**Exercise data**
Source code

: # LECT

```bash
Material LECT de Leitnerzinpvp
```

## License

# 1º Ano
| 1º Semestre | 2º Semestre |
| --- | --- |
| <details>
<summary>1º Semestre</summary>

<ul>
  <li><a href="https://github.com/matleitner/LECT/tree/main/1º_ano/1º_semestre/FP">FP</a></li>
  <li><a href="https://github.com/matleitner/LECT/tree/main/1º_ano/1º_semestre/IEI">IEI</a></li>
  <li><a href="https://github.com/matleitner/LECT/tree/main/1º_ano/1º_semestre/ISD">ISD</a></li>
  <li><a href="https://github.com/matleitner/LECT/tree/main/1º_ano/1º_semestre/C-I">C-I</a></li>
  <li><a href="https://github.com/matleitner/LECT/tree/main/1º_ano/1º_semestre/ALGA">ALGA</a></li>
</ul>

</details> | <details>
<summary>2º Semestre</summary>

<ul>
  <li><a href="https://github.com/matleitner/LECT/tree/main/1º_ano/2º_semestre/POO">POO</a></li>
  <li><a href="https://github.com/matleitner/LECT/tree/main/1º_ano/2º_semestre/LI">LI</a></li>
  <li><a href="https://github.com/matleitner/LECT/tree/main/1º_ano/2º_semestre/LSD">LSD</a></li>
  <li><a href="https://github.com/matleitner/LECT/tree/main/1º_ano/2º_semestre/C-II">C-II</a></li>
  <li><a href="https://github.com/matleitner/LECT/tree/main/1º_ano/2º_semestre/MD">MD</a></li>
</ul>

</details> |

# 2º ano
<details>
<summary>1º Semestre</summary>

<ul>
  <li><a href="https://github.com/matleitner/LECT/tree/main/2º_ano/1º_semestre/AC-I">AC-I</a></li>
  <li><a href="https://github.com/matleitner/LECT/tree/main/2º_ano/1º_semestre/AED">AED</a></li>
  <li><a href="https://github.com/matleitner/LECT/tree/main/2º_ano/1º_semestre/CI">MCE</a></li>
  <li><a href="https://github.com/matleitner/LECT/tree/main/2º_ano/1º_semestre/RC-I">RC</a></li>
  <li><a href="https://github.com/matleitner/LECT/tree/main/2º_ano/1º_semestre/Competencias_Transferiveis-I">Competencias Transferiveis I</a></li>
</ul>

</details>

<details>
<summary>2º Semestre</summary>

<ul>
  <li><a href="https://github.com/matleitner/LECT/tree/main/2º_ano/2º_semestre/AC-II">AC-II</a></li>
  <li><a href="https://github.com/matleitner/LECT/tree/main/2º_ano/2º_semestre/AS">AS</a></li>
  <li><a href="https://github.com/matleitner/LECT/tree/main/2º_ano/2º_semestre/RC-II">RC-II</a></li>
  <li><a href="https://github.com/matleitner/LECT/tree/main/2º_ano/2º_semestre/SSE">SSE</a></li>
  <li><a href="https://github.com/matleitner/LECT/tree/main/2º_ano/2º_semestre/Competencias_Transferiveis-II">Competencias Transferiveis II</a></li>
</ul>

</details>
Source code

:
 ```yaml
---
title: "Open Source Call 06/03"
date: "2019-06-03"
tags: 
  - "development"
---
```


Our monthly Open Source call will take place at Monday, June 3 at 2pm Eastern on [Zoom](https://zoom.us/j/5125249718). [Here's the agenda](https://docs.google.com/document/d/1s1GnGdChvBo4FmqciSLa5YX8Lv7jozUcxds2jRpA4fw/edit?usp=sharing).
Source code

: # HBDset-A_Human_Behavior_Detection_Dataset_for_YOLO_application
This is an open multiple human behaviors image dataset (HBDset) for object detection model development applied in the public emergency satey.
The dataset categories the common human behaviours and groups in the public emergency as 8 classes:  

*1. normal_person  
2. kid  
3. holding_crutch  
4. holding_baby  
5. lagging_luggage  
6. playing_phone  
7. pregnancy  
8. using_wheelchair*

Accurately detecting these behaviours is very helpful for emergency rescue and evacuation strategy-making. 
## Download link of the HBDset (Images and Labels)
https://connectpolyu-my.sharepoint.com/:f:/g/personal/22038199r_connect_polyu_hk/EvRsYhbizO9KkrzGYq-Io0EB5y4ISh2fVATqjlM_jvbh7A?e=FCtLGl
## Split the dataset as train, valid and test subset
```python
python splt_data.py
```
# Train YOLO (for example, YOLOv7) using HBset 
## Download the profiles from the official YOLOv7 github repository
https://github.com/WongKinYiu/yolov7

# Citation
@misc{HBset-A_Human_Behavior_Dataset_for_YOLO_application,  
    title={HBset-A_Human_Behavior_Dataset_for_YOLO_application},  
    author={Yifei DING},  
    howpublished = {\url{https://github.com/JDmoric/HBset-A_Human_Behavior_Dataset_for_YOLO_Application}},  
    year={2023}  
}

**Goal of the exercise**
Provide the number of lines in the records above that contain the word "title", with no additional words.

**Exercise output**
2